The response should hold each line from the entries below where "https" is found.

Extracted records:
-.-.-

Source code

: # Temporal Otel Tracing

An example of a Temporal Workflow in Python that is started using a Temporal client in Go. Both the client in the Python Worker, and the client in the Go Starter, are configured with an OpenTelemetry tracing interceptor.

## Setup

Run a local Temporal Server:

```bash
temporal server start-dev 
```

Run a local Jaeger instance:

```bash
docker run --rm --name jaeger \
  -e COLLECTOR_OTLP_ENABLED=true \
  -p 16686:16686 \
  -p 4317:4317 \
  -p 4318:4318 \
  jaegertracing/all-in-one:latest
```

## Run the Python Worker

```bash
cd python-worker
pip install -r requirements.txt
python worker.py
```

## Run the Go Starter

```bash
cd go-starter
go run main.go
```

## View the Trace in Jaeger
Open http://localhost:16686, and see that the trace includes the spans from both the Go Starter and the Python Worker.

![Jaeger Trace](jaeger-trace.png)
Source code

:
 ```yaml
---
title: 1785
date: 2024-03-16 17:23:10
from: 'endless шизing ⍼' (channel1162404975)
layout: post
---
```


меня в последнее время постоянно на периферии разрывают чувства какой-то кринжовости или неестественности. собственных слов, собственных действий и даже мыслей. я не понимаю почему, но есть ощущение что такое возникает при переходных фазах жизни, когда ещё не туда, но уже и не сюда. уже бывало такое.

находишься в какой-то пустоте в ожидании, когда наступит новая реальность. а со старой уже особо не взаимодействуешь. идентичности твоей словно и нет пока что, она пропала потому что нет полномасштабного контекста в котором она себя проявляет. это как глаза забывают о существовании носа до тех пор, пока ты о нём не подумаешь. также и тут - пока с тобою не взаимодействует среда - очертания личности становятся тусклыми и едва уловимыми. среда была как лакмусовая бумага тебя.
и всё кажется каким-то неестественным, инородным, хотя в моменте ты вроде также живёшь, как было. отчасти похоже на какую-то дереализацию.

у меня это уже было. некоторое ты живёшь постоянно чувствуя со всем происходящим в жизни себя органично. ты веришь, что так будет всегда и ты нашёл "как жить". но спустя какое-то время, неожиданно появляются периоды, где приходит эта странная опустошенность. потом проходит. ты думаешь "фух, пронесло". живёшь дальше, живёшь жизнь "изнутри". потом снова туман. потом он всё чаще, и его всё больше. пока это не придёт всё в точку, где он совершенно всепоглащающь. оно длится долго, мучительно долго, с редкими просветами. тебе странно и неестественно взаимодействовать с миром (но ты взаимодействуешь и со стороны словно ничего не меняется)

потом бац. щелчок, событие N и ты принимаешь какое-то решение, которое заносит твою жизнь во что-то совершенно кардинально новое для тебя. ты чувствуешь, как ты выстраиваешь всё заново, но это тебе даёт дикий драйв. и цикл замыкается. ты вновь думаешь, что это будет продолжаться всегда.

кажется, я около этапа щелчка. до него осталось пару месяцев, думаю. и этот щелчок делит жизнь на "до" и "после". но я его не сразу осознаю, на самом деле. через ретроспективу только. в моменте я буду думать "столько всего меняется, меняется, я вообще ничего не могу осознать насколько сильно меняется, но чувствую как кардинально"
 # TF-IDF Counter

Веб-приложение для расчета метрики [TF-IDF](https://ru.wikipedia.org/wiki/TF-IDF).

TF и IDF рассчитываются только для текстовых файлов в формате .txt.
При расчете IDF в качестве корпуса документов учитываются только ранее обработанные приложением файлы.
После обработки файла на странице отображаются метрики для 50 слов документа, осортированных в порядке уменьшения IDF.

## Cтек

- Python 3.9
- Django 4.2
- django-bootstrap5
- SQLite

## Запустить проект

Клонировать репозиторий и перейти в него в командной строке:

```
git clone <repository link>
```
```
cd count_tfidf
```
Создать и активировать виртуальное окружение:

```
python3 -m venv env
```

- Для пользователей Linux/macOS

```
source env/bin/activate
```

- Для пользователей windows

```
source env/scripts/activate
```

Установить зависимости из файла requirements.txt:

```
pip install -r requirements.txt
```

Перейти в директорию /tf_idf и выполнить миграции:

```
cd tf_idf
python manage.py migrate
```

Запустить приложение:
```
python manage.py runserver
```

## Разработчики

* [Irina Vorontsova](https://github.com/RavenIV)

-.-.-

▸ Reply
Веб-приложение для расчета метрики [TF-IDF](https://ru.wikipedia.org/wiki/TF-IDF).
* [Irina Vorontsova](https://github.com/RavenIV)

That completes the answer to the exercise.